§ Task to complete: Give every line from the entries that contains "configured".

┏━━

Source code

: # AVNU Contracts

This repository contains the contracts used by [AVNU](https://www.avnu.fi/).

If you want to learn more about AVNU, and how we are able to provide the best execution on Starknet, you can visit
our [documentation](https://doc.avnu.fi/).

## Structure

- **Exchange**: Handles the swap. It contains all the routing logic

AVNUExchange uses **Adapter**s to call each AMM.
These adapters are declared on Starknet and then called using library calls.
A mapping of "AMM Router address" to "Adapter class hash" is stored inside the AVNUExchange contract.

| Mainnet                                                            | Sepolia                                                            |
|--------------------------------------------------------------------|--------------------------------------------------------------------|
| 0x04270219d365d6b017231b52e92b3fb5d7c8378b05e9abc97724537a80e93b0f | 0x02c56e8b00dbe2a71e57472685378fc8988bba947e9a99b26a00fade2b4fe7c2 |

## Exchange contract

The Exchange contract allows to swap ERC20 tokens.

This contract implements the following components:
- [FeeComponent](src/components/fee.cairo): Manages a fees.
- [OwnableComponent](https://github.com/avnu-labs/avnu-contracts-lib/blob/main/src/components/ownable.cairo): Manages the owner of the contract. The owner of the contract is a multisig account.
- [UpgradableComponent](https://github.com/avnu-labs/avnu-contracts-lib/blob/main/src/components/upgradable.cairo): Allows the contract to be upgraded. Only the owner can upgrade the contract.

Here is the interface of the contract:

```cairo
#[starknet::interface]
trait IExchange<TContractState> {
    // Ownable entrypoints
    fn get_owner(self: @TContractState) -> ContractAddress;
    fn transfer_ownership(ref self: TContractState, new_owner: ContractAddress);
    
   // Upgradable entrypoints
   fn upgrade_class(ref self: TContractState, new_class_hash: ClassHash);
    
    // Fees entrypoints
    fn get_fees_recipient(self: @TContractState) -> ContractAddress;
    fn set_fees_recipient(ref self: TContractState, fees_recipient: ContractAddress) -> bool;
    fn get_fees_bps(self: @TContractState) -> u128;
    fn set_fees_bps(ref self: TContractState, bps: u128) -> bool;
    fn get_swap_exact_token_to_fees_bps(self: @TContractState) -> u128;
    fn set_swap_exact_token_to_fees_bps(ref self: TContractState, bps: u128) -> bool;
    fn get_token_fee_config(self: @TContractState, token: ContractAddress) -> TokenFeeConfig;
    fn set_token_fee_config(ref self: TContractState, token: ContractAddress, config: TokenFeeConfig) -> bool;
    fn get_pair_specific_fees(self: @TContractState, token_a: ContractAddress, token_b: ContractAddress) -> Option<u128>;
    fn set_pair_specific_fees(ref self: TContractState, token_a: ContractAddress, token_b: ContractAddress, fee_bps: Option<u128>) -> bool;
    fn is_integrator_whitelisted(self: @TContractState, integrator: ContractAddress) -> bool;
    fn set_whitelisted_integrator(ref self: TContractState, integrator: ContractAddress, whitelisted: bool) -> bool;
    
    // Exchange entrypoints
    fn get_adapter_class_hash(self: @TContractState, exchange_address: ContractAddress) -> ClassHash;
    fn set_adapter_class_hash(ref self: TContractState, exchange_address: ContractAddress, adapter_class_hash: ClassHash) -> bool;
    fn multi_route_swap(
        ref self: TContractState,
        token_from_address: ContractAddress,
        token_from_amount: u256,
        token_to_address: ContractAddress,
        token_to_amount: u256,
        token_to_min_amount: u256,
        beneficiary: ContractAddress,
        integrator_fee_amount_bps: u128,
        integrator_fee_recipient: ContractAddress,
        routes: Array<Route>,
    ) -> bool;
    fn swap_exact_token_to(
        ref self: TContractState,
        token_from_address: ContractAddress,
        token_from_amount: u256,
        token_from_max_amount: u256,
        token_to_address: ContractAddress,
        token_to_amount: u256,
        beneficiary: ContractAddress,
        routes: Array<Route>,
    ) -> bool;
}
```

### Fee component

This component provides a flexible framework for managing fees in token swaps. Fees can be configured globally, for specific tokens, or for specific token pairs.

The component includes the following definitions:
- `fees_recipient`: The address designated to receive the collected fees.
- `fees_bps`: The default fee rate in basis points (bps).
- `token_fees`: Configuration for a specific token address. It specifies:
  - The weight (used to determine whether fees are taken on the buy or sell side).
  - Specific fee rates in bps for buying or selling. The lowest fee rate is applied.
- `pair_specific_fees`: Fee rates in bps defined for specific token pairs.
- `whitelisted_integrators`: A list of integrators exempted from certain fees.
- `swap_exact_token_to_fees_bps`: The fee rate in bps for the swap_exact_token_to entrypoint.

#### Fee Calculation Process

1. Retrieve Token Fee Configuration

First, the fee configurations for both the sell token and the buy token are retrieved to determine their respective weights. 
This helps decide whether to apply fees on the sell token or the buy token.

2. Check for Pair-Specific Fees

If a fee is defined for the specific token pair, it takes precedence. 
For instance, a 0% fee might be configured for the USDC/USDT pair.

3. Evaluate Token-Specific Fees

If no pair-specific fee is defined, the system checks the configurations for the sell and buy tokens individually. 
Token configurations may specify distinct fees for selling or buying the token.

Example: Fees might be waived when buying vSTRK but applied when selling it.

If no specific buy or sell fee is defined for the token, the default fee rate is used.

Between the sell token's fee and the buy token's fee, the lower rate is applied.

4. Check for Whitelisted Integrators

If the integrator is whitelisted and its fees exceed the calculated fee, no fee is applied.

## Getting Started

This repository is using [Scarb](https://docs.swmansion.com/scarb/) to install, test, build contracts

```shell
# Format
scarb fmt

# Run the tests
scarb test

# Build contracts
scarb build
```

┗━━
┏━━

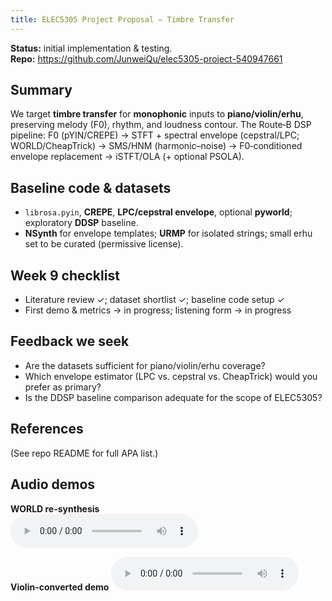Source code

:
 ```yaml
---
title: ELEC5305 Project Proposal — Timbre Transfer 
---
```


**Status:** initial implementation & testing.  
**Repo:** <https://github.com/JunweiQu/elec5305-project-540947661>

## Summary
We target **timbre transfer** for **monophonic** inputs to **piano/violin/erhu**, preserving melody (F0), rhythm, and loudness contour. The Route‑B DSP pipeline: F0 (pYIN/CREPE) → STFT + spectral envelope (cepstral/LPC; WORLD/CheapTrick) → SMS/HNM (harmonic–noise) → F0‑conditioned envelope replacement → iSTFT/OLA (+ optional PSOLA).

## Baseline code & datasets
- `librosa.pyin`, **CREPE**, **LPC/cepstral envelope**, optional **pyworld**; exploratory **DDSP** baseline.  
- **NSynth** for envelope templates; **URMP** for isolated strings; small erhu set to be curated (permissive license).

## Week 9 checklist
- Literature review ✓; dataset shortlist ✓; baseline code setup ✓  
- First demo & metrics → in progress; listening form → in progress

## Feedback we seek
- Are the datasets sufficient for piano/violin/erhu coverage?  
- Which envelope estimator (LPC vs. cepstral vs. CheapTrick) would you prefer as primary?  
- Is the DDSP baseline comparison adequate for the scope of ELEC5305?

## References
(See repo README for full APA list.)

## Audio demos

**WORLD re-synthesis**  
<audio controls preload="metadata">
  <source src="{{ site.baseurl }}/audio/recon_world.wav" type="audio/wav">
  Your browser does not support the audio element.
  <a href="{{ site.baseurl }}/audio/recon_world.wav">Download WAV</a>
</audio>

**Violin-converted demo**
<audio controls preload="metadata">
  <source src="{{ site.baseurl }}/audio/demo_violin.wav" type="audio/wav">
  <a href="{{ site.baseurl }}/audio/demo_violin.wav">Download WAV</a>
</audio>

┗━━

§ Answer box:
This component provides a flexible framework for managing fees in token swaps. Fees can be configured globally, for specific tokens, or for specific token pairs.
For instance, a 0% fee might be configured for the USDC/USDT pair.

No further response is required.